O Estatuto da Criança e do Adolescente é uma lei que contempla toda a população
infanto-juvenil. É uma lei feita para toda criança e adolescente do país, garantidora dos
direitos fundamentais previstos na Constituição Federal (art. 227), como direito à vida,
saúde, alimentação, educação, lazer, cultura, profissionalização, convivência familiar,
liberdade e dignidade. Não foi elaborada somente para os infratores. Estes estão
contemplados e há medidas específicas a serem aplicadas aos mesmos – medidas
socioeducativas. Diferente do Código Mello e Matos e do Código de Menores, o ECA tem
uma aplicação universalizada e, se oportuniza a ação dos adolescentes infratores,
também garante ações para que os mesmos não se tornem infratores, tanto no caráter
punitivo como garantidor do direito fundamental. - O ADOLESCENTE A PARTIR DOS 16 ANOS DE IDADE PODE VOTAR. ASSIM,
TAMBÉM DEVE SER RESPONSABILIZADO CRIMINALMENTE.

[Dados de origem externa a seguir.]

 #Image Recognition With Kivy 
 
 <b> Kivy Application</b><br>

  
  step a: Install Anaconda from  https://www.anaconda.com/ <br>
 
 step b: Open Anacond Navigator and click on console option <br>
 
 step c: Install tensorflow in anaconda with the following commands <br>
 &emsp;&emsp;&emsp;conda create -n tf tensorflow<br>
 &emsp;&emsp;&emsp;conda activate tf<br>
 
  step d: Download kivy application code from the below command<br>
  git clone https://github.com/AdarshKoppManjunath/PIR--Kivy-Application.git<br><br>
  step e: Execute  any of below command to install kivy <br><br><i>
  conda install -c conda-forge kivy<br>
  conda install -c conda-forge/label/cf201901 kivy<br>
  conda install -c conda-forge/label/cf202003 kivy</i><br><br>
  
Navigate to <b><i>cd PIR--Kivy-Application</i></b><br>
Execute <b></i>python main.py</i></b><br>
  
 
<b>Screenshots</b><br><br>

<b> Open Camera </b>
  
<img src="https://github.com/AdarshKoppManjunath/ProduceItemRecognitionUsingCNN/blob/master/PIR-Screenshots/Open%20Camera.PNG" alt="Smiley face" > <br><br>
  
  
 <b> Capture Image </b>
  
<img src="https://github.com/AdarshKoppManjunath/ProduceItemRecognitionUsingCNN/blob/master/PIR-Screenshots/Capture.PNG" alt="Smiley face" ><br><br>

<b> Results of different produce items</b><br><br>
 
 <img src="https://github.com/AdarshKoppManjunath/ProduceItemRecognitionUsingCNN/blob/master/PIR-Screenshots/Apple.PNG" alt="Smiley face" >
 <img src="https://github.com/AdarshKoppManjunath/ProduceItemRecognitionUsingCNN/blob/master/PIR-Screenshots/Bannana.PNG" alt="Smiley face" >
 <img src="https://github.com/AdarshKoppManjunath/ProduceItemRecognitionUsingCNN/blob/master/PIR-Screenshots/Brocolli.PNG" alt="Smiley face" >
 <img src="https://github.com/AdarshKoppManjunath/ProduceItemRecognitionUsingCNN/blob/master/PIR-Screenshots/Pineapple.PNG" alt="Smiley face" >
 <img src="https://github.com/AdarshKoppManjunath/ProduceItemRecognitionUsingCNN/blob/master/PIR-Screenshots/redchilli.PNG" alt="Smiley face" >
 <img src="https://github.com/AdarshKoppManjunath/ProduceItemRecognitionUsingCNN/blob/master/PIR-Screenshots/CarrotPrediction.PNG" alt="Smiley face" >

A lei brasileira estabelece o critério etário, com fixação de idades para várias
situações, como as que seguem:
16 anos, para votar (art. 14, § 1º, II, “c” da CF). É facultativo para o maior de 16
anos e menor de 18; 18 anos, obrigatoriedade de votar (art. 14, § 1º, I da CF);
35 anos para candidatos aos cargos de presidente, vice-presidente e senador (art.
14, § 3º, VI, “a” da CF);
30 anos para os cargos de governador, vice-governador de estado e do Distrito
Federal (art. 14, § 3º, VI, “b” da CF);
21 anos para deputado federal, deputado estadual ou distrital, prefeito, viceprefeito e juiz de paz (art. 14, § 3º, VI, “c” da CF).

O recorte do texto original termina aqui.